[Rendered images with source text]
"""

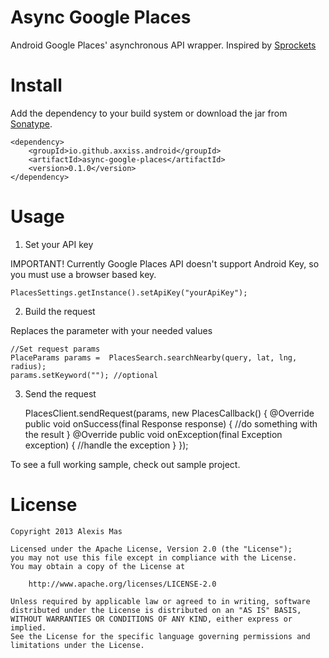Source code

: Async Google Places
===================

Android Google Places' asynchronous API wrapper. Inspired by [Sprockets][2]


Install
=======

Add the dependency to your build system or download the jar from [Sonatype][1].

    <dependency>
        <groupId>io.github.axxiss.android</groupId>
        <artifactId>async-google-places</artifactId>
        <version>0.1.0</version>
    </dependency>

Usage
=====

1. Set your API key

IMPORTANT! Currently Google Places API doesn't support Android Key, so you must use a browser based key.


    PlacesSettings.getInstance().setApiKey("yourApiKey");


2. Build the request

Replaces the parameter with your needed values


    //Set request params
    PlaceParams params =  PlacesSearch.searchNearby(query, lat, lng, radius);
    params.setKeyword(""); //optional



3. Send the request


    PlacesClient.sendRequest(params, new PlacesCallback() {
        @Override
        public void onSuccess(final Response response) {
          //do something with the result
        }
        @Override
        public void onException(final Exception exception) {
          //handle the exception
        }
    });

To see a full working sample, check out sample project.

License
=======

    Copyright 2013 Alexis Mas

    Licensed under the Apache License, Version 2.0 (the "License");
    you may not use this file except in compliance with the License.
    You may obtain a copy of the License at

        http://www.apache.org/licenses/LICENSE-2.0

    Unless required by applicable law or agreed to in writing, software
    distributed under the License is distributed on an "AS IS" BASIS,
    WITHOUT WARRANTIES OR CONDITIONS OF ANY KIND, either express or implied.
    See the License for the specific language governing permissions and
    limitations under the License.



 [1]: https://oss.sonatype.org/index.html#nexus-search;quick~async-google-places
 [2]: https://github.com/pushbit/sprockets/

"""

Work request:
Show the lines of the entries that include the string "github", copying each in full.

Completed task:
        <groupId>io.github.axxiss.android</groupId>
 [2]: https://github.com/pushbit/sprockets/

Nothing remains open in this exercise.